The results of the meta-analysis of the laser excision studies are summarized in the forest plot in Figure 3. The area of the square is proportional to the weight of the study. To evaluate the presence of heterogeneity, the Higgins I2 index equal to 16.61%, low heterogeneity, with a p value of 0.268, was used.
When heterogeneity occurred, a random-effects model was used. The results show that the pooled proportion was 4.07% (95% CI 0.030–0.182).
The results of the meta-analysis of the cold-blade excision studies are summarized in the Forest plot in Figure 4. The area of the square s proportional to the weight of the study. To evaluate the presence of heterogeneity, a Higgins I2 index equal to 72.01%, high heterogeneity, with a p value of 0.001, was used.
When heterogeneity occurred, a random-effects model was used.
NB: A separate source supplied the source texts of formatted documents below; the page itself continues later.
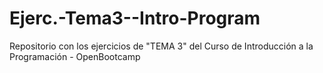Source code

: # Ejerc.-Tema3--Intro-Program
Repositorio con los ejercicios de "TEMA 3" del Curso de Introducción a la Programación - OpenBootcamp

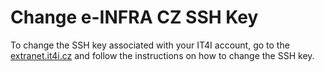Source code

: # Change e-INFRA CZ SSH Key

To change the SSH key associated with your IT4I account, go to the [extranet.it4i.cz][1] and follow the instructions on how to change the SSH key.

[1]: https://extranet.it4i.cz/ssp/?action=changesshkey
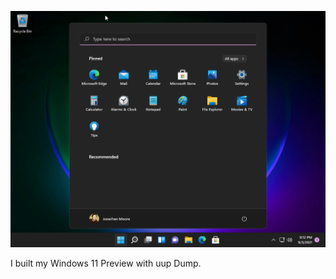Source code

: ![My Windows 11 Preview Build](VirtualBox_Windows_11_Preview_03_09_2021_21_12_51.png)

I built my Windows 11 Preview with uup Dump.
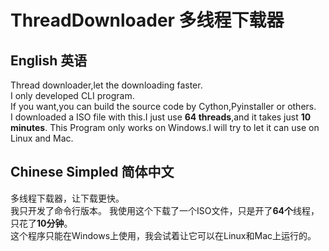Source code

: # ThreadDownloader 多线程下载器

## English 英语

Thread downloader,let the downloading faster.  
I only developed CLI program.  
If you want,you can build the source code by Cython,Pyinstaller or others.  
I downloaded a ISO file with this.I just use **64 threads**,and it takes just **10 minutes**.
This Program only works on Windows.I will try to let it can use on Linux and Mac.

## Chinese Simpled 简体中文

多线程下载器，让下载更快。  
我只开发了命令行版本。
我使用这个下载了一个ISO文件，只是开了**64个**线程，只花了**10分钟**。  
这个程序只能在Windows上使用，我会试着让它可以在Linux和Mac上运行的。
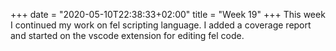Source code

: +++
date = "2020-05-10T22:38:33+02:00"
title = "Week 19"
+++
This week I continued my work on fel scripting language. I added a coverage report and started on the vscode extension for editing fel code.
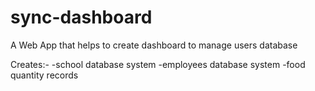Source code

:# sync-dashboard
A Web App that  helps to create dashboard to manage users database 

Creates:-
-school database system
-employees database system
-food quantity records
The results show that the pooled proportion is 5.98% (95% CI 0.162–0.361).
The examined studies document an excellent success of excisional treatments using laser or cold-blade techniques, and low recurrence rates were reported with both laser and cold-blade treatments, 5.98% and 4.07%, respectively. The only study that previously examined both treatments was the 2019 study by Toledano-Serrabona et al., which reported similar results. Their reported difference in recurrence rate was 10% for cold-blade treated lesions than 18% for laser-treated lesions. However, this difference was not statistically significant [13].
4. Discussion
The objective of this research was to combine data from various studies conducted on the treatment of benign HPV-related lesions of the oral cavity, thereby generating a single conclusive piece of data on the most effective treatment for the management of these lesions. Oral benign HPV-related lesions are relatively common. There are many treatment strategies proposed in the literature. However, a definitive and validated standard therapy has not yet been defined to achieve a low recurrence rate and low viral load.
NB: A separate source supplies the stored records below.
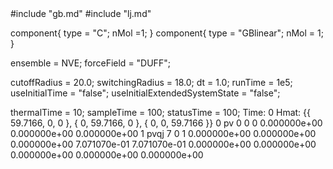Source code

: <OOPSE version=4>
  <MetaData>
#include "gb.md"
#include "lj.md"


component{
  type = "C";
  nMol =1;
}
component{
  type = "GBlinear";
  nMol = 1;
}



ensemble = NVE;
forceField = "DUFF";

cutoffRadius = 20.0;
switchingRadius = 18.0;
dt = 1.0;
runTime = 1e5;
useInitialTime = "false";
useInitialExtendedSystemState = "false";

thermalTime = 10;
sampleTime = 100;
statusTime = 100;
  </MetaData>
  <Snapshot>
    <FrameData>
        Time: 0
        Hmat: {{ 59.7166, 0, 0 }, { 0, 59.7166, 0 }, { 0, 0, 59.7166 }}
    </FrameData>
    <StuntDoubles>
         0      pv                  0                  0                  0   0.000000e+00  0.000000e+00  0.000000e+00
         1    pvqj                  7                  0                  1  0.000000e+00  0.000000e+00  0.000000e+00  7.071070e-01  7.071070e-01  0.000000e+00  0.000000e+00  0.000000e+00  0.000000e+00  0.000000e+00
    </StuntDoubles>
  </Snapshot>
</OOPSE>
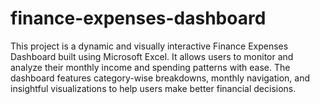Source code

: # finance-expenses-dashboard
This project is a dynamic and visually interactive Finance Expenses Dashboard built using Microsoft Excel. It allows users to monitor and analyze their monthly income and spending patterns with ease. The dashboard features category-wise breakdowns, monthly navigation, and insightful visualizations to help users make better financial decisions.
Regarding the current systematic review of the scientific literature of pharmacological and non-pharmacological treatment of oral HPV-related lesions, some considerations should be made. Due to this analysis’s inclusion and exclusion criteria, many of the included studies had small sample sizes, short duration of treatments, insufficient follow-up, and inhomogeneity of the treatment outcomes. Additionally, several new targeted treatments are still under investigation, with no RCTs or case–control studies currently available. Therefore, available data on the effectiveness of these new treatments is lacking.
Research is moving toward more targeted therapies, especially for lesions that have appeared in immunocompromised patients undergoing highly active antiretroviral therapy (HAART), such as imiquimod [14,15,16] and cidofovir, [17,18,19,20]. For these, RCTs and case–control studies with large patient sample sizes and longer follow-up periods, as well as standardization of treatment duration and modalities, are needed. Additional HPV-related drug treatments, such as bleomycin, imidazoquinoline, and trichloroacetic acid, do not have application in the oral cavity and scientists appear to have no interest in experimenting with their application [21,22,23]. Furthermore, additional study is needed for applying interferon for long-term prevention of oral HPV recurrence.
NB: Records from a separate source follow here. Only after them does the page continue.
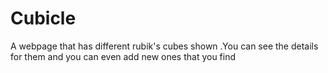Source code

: # Cubicle
A  webpage that has different rubik's cubes shown .You can see the details for them and you can even add new ones that you find
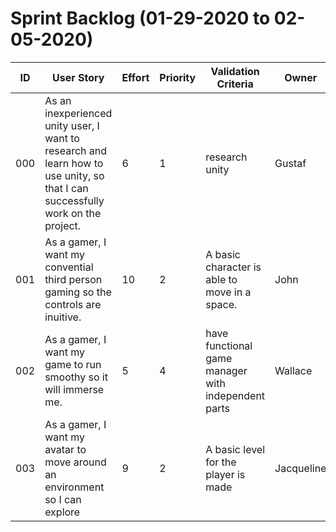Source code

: # Sprint Backlog (01-29-2020 to 02-05-2020)

| ID | User Story | Effort | Priority | Validation Criteria | Owner |
|----|------------|--------|----------|---------------------|-------|
| 000 | As an inexperienced unity user, I want to research and learn how to use unity, so that I can successfully work on the project. | 6 | 1 | research unity | Gustaf |
| 001 | As a gamer, I want my convential third person gaming so the controls are inuitive. | 10 | 2 | A basic character is able to move in a space. | John |
| 002 | As a gamer, I want my game to run smoothy so it will immerse me. | 5 | 4 | have functional game manager with independent parts | Wallace |
| 003 | As a gamer, I want my avatar to move around an environment so I can explore | 9 | 2 | A basic level for the player is made | Jacqueline |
What can safely be inferred from this systematic review of the literature is that lesion excision is the first line of therapy to be adopted, regardless of the instrument used. In cases of multiple relapses, especially in immunocompromised or HAART patients, topical drug therapies, such as imiquimod and cidofovir, can be applied for several weeks with a high probability of success. The management of these lesions is important, both for limiting the spread of the virus and preventing the appearance of malignant lesions within the oral cavity. Therefore, new, randomized, case-controlled studies with large patient samples, adequate treatment duration, long-term follow-up, study of recurrence rate, and uniform result detection criteria are necessary to define a standard treatment of HPV-related oral cavity lesions.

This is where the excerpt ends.